Selon un rapport d'étude intitulée « secteur minier et impacts socio-économiques » révèle qu'en fin décembre 2011, le secteur minier employait 5184 permanents dont 3888 nationaux, soit 75% des employés permanents. En 2012, le nombre serait passé à 5715 employés dans les mines.

Selon le site web d'Essakane SA, au 31 décembre 2012, Essakane SA avait un effectif de 2125 employés dont 1950 nationaux, soit 91,76%.

A Kalsaka mining, le nombre d'employés nationaux atteindraient 93% de l'effectif total, selon les données obtenues à travers des rapports du ministère en charge des mines.

Des efforts dans le respect de la convention minière

Si les données recueillis par la voie de revue documentaire ne permettent pas d'établir le taux des burkinabè employés ainsi que les postes qu'ils y occupent, les données fournies par Essakane SA donnent plus d'éclairage et permettent de dire que cette société minière s'efforce de respecter les clauses contenues dans la convention minière qui la lie à l'Etat burkinabè.

En considérant l'attention particulière que les citoyens portent sur le secteur minier, il apparait « nécessaire et opportun de cultiver plus de transparence et de communication en direction du grand public ». Le secteur minier est devenu un secteur de développement sensible et les attentes des populations sont multiples et variées. C'est pourquoi, il convient pour les sociétés minières et l'Etat de développer plus de communication, de concertation et de dialogue afin d'apporter aux populations les informations nécessaires et lever certaines inquiétudes. Or, le constat est tout autre.

Un plan de communication

A l'issue de cette étude, les trois structures ayant conduit le travail ont proposé un plan de communication afin d'aplanir certaines difficultés rencontrées et permettre à tous d'être sur la même longueur d'onde. C'est donc dire que la présente étude « sera accompagnée par des messages forts d'information, de communication et de plaidoyer afin d'appeler au respect des clauses contractuelles en matière d'emploi dans les projets miniers, d'une part, et de plaider pour une amélioration de l'emploi dans les projets miniers au profit des nationaux, d'autre part ».

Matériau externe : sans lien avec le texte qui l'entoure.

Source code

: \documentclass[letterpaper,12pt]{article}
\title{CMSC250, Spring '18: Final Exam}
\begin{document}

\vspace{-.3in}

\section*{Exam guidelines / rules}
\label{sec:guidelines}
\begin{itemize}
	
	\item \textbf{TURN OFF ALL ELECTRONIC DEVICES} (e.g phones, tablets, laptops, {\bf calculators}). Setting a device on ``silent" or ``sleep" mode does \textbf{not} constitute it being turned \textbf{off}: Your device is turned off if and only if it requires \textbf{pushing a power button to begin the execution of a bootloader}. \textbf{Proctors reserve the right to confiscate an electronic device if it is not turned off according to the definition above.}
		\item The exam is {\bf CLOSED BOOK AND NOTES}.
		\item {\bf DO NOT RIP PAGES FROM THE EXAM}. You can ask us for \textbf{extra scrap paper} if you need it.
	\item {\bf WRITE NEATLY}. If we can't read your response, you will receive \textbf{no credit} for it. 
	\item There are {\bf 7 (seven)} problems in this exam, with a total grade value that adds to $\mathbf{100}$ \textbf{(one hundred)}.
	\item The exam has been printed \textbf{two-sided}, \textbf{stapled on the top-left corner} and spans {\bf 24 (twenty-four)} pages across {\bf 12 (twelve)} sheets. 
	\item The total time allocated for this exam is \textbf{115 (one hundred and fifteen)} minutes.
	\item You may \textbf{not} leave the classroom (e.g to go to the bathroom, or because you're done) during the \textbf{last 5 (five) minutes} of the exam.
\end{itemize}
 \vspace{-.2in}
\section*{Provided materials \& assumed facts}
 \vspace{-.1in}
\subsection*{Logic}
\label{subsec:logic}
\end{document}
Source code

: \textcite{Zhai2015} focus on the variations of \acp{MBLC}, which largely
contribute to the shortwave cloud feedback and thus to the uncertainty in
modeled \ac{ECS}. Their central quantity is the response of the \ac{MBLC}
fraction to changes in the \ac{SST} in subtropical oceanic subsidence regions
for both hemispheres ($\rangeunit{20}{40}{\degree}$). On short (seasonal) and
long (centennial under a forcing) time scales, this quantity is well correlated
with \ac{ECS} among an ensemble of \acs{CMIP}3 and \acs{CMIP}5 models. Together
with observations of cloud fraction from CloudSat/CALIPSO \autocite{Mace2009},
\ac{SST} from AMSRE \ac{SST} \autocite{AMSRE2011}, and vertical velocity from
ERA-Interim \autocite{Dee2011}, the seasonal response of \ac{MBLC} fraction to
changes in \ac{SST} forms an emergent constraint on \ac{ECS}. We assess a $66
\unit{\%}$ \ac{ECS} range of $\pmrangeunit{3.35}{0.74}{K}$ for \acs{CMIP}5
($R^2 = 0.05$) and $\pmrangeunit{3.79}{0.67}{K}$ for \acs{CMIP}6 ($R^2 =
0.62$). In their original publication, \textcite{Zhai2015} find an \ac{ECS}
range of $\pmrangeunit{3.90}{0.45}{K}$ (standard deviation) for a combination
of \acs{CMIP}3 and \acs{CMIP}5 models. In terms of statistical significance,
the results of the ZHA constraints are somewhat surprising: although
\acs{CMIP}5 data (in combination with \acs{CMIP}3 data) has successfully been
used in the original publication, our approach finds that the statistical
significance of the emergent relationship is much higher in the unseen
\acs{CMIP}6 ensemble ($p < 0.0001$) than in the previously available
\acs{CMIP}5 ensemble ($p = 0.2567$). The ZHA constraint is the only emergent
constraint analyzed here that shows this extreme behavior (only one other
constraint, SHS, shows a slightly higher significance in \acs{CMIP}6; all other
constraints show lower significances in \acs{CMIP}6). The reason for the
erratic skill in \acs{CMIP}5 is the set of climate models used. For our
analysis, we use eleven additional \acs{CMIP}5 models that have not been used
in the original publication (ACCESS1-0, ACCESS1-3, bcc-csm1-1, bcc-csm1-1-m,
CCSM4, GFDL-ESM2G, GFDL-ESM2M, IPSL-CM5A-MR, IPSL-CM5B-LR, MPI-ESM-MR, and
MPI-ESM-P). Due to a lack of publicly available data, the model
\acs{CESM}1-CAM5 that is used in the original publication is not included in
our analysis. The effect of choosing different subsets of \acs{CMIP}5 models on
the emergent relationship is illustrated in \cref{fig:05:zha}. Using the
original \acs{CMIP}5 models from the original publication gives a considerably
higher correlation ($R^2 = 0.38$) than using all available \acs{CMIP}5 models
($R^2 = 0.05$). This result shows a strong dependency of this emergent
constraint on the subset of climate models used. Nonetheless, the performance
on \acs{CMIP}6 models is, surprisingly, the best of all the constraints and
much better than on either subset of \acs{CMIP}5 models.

D'ailleurs, les participants à l'atelier de 48h pour la restitution de l'étude ont débattu du projet de stratégie de communication et de plaidoyer sur les emplois des burkinabè dans les projets miniers au Burkina.

Le secteur minier continue son accroissement, si l'on s'en tient au nombre de titres miniers et autorisations de recherches et d'exploitation. Les autorisations et titres miniers sont passés de 855 en 2011 à 941 en 2012, soit 86 titres de plus en une année. C'est dire que l'intérêt pour l'or burkinabè n'est pas prêt de s'arrêter.